*** Block opens ***
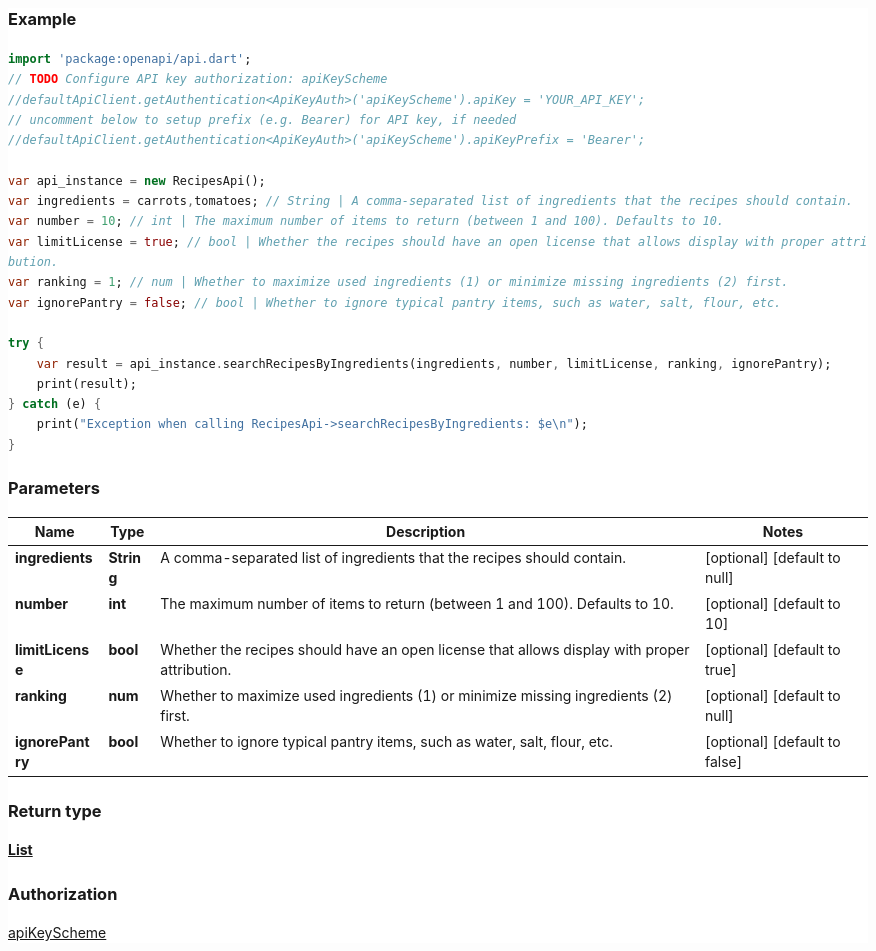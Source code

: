 ### Example 
```dart
import 'package:openapi/api.dart';
// TODO Configure API key authorization: apiKeyScheme
//defaultApiClient.getAuthentication<ApiKeyAuth>('apiKeyScheme').apiKey = 'YOUR_API_KEY';
// uncomment below to setup prefix (e.g. Bearer) for API key, if needed
//defaultApiClient.getAuthentication<ApiKeyAuth>('apiKeyScheme').apiKeyPrefix = 'Bearer';

var api_instance = new RecipesApi();
var ingredients = carrots,tomatoes; // String | A comma-separated list of ingredients that the recipes should contain.
var number = 10; // int | The maximum number of items to return (between 1 and 100). Defaults to 10.
var limitLicense = true; // bool | Whether the recipes should have an open license that allows display with proper attribution.
var ranking = 1; // num | Whether to maximize used ingredients (1) or minimize missing ingredients (2) first.
var ignorePantry = false; // bool | Whether to ignore typical pantry items, such as water, salt, flour, etc.

try { 
    var result = api_instance.searchRecipesByIngredients(ingredients, number, limitLicense, ranking, ignorePantry);
    print(result);
} catch (e) {
    print("Exception when calling RecipesApi->searchRecipesByIngredients: $e\n");
}
```

### Parameters

Name | Type | Description  | Notes
------------- | ------------- | ------------- | -------------
 **ingredients** | **String**| A comma-separated list of ingredients that the recipes should contain. | [optional] [default to null]
 **number** | **int**| The maximum number of items to return (between 1 and 100). Defaults to 10. | [optional] [default to 10]
 **limitLicense** | **bool**| Whether the recipes should have an open license that allows display with proper attribution. | [optional] [default to true]
 **ranking** | **num**| Whether to maximize used ingredients (1) or minimize missing ingredients (2) first. | [optional] [default to null]
 **ignorePantry** | **bool**| Whether to ignore typical pantry items, such as water, salt, flour, etc. | [optional] [default to false]

### Return type

[**List<InlineResponse2001>**](InlineResponse2001.md)

### Authorization

[apiKeyScheme](../README.md#apiKeyScheme)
*** Block closes ***
About this task: Some lines of the records may hold the word "contain". How many do? Answer with a number and nothing else.

Result of the exercise: 2